- _WORK REQUIRED_
Please copy the leading lines of the entries below exactly, concluding with the line in which "- DELETE deletes" occurs.

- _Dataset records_
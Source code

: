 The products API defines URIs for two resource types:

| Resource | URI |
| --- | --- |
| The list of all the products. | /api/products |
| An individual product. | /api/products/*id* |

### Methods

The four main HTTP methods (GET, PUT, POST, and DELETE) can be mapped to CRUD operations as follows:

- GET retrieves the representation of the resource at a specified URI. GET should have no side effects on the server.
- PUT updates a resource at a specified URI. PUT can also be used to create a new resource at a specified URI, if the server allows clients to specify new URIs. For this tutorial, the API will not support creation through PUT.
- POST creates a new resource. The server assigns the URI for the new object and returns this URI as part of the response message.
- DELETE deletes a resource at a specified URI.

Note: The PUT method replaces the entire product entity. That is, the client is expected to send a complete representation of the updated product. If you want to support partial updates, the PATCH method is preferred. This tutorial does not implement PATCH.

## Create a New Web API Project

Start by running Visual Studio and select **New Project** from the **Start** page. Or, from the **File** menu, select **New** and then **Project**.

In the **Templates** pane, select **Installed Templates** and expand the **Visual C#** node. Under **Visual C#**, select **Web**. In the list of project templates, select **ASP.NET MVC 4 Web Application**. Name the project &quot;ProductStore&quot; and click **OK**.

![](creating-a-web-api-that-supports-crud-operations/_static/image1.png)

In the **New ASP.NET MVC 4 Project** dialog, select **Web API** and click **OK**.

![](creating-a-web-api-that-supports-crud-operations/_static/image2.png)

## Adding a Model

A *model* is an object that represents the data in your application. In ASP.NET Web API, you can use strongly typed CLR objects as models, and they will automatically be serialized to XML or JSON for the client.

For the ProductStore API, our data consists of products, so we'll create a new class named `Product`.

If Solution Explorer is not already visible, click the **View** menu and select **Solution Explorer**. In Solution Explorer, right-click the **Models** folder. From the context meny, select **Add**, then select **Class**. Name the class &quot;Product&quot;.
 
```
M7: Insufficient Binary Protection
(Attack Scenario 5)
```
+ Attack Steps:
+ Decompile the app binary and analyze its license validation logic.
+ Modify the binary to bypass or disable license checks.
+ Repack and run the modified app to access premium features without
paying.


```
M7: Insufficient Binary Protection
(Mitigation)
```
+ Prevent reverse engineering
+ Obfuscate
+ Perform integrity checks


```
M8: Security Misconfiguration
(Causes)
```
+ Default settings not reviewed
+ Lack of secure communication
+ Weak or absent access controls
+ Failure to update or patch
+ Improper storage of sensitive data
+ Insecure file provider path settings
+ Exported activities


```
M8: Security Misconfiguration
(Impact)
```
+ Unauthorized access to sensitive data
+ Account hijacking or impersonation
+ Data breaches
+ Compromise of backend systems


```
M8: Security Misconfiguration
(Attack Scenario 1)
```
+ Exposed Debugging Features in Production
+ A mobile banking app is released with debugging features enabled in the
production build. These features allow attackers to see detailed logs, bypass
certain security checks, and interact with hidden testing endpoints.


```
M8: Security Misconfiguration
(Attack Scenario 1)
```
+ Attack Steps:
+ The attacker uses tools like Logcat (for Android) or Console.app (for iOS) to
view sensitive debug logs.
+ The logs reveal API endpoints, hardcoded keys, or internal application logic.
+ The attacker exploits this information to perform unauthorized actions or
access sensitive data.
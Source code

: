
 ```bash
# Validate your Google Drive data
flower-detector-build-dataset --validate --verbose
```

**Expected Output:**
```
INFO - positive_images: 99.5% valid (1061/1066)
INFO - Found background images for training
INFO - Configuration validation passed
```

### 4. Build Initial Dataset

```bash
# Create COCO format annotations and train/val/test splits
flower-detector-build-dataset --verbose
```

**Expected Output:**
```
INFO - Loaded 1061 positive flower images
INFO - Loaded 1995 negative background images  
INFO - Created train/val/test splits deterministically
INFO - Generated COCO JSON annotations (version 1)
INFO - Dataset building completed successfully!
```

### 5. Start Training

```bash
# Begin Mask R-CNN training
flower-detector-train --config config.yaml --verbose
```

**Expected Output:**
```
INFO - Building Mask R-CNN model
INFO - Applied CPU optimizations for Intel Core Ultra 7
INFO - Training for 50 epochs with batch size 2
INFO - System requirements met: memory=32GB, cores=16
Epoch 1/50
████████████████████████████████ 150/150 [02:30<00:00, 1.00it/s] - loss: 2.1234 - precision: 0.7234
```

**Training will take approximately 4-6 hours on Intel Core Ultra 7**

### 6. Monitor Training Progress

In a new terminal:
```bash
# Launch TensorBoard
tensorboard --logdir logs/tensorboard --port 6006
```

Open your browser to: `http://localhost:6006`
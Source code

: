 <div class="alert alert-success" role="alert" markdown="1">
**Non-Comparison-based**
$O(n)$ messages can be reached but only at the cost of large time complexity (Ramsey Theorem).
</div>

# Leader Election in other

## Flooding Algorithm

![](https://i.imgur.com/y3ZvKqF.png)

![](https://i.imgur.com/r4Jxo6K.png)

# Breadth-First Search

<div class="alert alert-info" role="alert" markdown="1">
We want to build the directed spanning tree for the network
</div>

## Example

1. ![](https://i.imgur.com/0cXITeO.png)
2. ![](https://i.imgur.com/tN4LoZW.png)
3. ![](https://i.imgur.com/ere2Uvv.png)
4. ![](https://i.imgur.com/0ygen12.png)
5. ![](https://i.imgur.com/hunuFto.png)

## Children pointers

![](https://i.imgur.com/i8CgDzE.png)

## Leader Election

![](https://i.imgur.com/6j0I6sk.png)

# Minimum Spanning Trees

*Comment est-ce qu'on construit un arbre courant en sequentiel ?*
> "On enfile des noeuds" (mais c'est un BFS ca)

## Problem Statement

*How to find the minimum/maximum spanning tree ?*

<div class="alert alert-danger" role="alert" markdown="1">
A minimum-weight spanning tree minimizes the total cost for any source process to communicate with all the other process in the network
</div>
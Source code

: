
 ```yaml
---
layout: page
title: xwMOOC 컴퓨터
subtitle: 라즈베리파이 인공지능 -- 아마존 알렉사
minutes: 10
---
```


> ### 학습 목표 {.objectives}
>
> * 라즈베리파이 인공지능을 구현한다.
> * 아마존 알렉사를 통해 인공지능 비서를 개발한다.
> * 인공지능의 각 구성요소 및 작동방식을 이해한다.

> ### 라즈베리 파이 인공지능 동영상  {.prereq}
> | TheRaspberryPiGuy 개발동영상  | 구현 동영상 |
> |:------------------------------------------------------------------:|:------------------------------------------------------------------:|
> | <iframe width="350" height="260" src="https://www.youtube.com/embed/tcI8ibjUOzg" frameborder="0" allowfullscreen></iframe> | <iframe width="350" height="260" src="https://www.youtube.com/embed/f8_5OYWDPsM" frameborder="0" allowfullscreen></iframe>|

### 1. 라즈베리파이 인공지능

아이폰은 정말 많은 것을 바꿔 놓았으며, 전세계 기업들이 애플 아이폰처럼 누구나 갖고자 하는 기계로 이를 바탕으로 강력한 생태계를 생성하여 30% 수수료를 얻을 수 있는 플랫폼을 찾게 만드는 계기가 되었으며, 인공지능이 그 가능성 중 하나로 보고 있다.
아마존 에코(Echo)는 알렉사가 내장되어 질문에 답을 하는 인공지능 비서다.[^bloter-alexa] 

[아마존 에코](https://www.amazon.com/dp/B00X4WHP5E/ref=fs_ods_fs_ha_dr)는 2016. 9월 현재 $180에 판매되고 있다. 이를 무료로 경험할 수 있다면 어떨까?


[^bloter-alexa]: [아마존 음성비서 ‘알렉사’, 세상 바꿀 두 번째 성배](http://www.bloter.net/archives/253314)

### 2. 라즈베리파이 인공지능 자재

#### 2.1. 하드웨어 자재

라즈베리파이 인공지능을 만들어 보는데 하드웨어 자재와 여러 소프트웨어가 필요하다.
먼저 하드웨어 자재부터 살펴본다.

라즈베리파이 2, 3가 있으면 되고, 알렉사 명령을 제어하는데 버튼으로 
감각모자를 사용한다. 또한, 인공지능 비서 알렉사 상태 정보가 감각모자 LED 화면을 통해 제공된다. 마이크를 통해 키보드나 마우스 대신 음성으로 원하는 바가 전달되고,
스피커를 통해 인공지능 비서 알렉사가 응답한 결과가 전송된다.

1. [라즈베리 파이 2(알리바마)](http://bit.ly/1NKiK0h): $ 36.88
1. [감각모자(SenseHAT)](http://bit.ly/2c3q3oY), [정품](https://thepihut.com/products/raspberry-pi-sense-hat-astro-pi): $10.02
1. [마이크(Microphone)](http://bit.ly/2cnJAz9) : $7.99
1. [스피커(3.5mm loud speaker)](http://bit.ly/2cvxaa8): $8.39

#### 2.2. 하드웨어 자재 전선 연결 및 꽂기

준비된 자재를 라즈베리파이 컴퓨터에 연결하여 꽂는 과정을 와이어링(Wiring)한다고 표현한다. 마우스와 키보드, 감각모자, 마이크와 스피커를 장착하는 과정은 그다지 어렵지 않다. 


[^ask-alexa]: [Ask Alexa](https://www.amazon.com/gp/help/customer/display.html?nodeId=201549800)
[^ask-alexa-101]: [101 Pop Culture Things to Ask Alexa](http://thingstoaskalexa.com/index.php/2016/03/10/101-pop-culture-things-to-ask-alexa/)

- _EXERCISE RESULT_
Source code

: The products API defines URIs for two resource types:

| Resource | URI |
| --- | --- |
| The list of all the products. | /api/products |
| An individual product. | /api/products/*id* |

### Methods

The four main HTTP methods (GET, PUT, POST, and DELETE) can be mapped to CRUD operations as follows:

- GET retrieves the representation of the resource at a specified URI. GET should have no side effects on the server.
- PUT updates a resource at a specified URI. PUT can also be used to create a new resource at a specified URI, if the server allows clients to specify new URIs. For this tutorial, the API will not support creation through PUT.
- POST creates a new resource. The server assigns the URI for the new object and returns this URI as part of the response message.
- DELETE deletes a resource at a specified URI.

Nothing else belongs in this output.